String Theory

At its most subversive, theatre is a way to say the unsayable. By staging things, we give ourselves permission to try on new meanings, new realities. Certainly that’s a reason to pay entrance into puppet master Ronnie Burkett‘s world, where marvellous marionettes play out dark and very adult themes while Burkett himself hovers in full view above them, somehow only partly implicated in the dramas unfolding below. Burkett’s genius has always been in making visible the line (or string, in his case) between a staged fantasy and the solid reality behind things. That tension comes to bear in The Daisy Theatre (Nov. 26 to Dec. 15 at The Cultch), inspired by the illegal underground puppet shows of Nazi-occupied Czechoslovakia.
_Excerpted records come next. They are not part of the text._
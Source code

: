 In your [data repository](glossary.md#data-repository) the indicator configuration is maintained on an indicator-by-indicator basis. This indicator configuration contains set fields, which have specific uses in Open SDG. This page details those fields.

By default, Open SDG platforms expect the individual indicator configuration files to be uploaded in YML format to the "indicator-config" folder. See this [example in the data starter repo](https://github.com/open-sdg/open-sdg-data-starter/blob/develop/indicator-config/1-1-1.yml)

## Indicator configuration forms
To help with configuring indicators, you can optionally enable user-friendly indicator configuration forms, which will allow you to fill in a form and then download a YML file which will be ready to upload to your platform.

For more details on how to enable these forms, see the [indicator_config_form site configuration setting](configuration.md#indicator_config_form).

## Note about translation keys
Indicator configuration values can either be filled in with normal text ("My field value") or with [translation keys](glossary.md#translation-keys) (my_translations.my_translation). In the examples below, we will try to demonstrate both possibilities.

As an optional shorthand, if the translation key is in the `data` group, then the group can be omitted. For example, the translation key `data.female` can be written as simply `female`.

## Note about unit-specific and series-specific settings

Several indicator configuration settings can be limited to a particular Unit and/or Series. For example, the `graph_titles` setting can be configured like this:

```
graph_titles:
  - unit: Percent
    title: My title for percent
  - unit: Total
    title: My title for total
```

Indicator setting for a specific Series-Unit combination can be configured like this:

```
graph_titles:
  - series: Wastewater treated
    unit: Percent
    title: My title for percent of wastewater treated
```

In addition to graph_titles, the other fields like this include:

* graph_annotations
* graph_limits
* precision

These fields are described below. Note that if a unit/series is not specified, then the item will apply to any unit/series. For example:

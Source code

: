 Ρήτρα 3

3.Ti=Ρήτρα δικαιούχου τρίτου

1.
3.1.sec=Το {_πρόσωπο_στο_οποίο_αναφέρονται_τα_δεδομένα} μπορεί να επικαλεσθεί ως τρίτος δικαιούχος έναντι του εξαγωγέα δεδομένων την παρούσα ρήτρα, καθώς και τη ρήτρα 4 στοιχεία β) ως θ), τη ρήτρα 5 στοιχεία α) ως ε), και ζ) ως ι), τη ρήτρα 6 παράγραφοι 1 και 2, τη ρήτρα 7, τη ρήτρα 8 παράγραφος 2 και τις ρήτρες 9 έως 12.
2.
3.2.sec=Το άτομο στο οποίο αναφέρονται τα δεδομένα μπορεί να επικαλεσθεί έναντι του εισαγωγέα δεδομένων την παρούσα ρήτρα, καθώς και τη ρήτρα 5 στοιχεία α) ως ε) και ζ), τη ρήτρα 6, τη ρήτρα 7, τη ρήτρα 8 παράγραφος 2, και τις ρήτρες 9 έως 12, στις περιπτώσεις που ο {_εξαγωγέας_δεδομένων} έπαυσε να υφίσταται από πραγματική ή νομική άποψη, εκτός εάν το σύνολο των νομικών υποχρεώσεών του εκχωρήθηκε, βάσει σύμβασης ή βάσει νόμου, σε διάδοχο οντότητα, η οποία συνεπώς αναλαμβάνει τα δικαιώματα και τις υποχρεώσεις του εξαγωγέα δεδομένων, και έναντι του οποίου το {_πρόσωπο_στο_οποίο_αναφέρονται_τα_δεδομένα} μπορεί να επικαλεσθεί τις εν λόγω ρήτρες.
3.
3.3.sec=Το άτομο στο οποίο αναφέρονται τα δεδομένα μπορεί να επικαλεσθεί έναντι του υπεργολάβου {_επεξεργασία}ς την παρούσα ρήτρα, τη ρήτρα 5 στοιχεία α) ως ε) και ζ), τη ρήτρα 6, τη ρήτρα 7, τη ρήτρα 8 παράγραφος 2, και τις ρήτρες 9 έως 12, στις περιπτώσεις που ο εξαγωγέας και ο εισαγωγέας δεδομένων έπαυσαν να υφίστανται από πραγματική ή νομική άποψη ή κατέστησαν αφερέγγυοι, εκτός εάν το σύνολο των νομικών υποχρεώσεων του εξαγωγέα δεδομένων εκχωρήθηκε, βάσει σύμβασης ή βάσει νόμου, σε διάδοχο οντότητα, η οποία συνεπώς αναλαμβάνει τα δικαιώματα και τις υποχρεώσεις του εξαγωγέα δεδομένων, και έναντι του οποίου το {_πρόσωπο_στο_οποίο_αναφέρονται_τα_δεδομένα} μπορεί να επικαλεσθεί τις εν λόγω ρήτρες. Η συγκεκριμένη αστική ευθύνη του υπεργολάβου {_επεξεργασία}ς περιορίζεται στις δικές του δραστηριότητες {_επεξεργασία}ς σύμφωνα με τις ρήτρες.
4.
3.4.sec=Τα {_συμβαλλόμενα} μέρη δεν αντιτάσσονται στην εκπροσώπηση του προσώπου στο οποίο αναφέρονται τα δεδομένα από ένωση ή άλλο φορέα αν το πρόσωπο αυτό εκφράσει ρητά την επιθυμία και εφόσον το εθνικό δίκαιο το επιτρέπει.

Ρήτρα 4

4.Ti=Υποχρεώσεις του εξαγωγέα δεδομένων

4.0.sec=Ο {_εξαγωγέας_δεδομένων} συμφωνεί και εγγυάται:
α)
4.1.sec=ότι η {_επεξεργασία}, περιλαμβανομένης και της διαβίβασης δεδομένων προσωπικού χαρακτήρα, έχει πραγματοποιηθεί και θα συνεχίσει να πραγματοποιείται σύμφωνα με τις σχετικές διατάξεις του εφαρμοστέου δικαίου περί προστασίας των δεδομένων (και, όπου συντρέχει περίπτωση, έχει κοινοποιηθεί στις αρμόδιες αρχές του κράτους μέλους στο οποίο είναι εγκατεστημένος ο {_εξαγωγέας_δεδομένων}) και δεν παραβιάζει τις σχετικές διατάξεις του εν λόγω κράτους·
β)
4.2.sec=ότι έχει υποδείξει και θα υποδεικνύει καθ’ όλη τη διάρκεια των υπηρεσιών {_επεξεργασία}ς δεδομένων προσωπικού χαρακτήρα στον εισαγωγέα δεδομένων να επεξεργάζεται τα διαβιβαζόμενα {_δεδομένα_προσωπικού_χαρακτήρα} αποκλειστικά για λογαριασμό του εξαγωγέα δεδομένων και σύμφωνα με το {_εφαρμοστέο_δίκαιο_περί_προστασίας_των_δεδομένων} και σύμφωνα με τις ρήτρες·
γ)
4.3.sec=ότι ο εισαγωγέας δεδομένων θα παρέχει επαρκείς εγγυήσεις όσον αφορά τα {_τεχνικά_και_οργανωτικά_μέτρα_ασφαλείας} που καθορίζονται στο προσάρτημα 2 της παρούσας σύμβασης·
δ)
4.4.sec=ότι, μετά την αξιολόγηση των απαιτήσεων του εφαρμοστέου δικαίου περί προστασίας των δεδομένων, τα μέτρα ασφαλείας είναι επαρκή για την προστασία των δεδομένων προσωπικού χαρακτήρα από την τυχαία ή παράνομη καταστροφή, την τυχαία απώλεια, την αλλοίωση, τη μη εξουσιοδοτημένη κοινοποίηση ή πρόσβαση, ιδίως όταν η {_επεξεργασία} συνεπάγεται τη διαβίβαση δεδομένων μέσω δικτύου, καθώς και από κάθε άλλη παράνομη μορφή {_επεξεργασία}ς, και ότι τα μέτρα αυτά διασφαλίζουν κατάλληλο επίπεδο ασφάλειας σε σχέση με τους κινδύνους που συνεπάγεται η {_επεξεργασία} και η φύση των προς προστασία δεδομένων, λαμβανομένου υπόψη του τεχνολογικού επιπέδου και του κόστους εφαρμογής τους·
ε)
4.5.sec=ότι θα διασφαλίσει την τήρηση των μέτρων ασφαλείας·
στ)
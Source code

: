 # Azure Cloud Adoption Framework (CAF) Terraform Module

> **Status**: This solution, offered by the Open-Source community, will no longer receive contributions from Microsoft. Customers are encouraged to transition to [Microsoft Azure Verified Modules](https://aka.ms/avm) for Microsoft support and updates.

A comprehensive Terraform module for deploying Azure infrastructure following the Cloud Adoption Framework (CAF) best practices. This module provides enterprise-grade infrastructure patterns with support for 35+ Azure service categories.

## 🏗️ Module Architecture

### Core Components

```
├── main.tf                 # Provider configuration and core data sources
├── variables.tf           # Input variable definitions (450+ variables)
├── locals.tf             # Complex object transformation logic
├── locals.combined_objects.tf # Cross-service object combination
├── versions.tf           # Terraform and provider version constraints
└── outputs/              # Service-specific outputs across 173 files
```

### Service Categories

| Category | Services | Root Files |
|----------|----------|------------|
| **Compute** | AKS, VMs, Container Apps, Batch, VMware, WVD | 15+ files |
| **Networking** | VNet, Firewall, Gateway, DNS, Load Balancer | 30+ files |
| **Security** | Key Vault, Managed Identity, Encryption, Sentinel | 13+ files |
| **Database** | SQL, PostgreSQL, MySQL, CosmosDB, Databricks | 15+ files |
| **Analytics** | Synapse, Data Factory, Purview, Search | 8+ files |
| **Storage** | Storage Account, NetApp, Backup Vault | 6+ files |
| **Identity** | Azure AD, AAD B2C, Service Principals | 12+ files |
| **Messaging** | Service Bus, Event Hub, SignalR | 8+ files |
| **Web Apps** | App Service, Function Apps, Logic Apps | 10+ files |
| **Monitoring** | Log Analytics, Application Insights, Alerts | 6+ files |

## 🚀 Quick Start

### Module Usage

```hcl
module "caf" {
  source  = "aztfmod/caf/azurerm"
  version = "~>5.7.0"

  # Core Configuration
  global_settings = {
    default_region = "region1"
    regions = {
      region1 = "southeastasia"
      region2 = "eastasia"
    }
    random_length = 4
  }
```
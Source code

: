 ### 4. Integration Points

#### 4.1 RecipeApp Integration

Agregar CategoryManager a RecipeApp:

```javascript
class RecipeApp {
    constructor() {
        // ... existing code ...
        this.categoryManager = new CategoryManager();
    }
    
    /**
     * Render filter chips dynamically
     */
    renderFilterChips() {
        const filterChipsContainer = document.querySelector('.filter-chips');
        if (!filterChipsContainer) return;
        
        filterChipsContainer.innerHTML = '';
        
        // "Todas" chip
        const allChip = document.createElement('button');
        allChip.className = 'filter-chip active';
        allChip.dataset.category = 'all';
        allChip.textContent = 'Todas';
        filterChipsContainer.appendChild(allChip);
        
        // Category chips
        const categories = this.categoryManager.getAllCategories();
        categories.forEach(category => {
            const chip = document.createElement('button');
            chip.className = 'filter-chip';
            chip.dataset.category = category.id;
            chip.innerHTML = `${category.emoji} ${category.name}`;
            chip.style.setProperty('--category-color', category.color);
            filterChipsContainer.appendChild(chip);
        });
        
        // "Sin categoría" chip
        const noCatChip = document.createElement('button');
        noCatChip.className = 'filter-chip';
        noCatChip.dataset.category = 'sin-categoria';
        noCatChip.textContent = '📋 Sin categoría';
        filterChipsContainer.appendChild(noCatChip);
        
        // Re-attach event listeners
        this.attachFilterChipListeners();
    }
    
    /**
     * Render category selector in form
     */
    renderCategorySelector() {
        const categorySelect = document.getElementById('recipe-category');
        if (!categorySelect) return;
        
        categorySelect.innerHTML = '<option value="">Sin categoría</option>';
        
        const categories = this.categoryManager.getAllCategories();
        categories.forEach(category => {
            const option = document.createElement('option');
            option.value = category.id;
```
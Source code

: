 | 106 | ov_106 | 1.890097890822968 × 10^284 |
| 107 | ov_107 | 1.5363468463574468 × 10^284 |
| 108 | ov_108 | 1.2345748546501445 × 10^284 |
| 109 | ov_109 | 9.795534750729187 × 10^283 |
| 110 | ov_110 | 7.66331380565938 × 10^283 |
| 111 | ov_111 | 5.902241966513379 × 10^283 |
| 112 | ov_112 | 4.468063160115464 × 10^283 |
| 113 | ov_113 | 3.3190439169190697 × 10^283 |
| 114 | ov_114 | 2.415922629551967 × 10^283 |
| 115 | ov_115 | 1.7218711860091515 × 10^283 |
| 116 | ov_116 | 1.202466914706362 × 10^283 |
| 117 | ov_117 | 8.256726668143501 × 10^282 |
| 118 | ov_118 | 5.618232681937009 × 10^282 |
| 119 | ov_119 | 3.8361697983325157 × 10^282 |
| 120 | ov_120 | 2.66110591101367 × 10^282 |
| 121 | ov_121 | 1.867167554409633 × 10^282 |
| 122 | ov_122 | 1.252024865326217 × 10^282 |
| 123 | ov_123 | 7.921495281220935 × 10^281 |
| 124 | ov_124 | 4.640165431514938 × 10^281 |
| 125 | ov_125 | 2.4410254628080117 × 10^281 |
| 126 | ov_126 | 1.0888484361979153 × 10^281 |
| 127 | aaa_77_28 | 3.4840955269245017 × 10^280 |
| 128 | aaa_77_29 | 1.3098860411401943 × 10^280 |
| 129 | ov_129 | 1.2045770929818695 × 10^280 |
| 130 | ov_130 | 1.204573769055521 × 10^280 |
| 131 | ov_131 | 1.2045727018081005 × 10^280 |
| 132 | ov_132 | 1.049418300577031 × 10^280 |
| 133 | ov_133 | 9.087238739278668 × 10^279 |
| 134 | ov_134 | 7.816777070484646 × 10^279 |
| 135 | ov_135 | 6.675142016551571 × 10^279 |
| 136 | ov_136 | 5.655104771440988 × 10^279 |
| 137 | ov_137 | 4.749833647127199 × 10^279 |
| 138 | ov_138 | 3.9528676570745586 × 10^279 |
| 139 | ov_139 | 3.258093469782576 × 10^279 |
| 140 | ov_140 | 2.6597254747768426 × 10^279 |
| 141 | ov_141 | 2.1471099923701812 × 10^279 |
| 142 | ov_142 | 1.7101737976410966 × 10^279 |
Nine top Canadian playwrights (including Brad Fraser, Joan MacLeod, and Daniel MacIvor) were commissioned to create playlets that will be performed by Burkett-and his more than 30 marionettes-in repertory. Meanwhile, Yayoi Theatre Movement takes the highly stylized format of Japan’s Noh theatre (replete with traditional masks and regimented roles) and uses it to tell an unlikely story: Medea (Nov. 7 to 9 at the Orpheum Annex), the Euripides tragedy of twisted vengeance. This deep cultural transgression cross-pollinates traditions from different continents and different times. Perhaps it highlights strange similarities, too: the ruthlessness of Medea-wherein a “barbarian” mother murders her children to take revenge on a cheating husband-wouldn’t be so odd in the Noh canon, after all.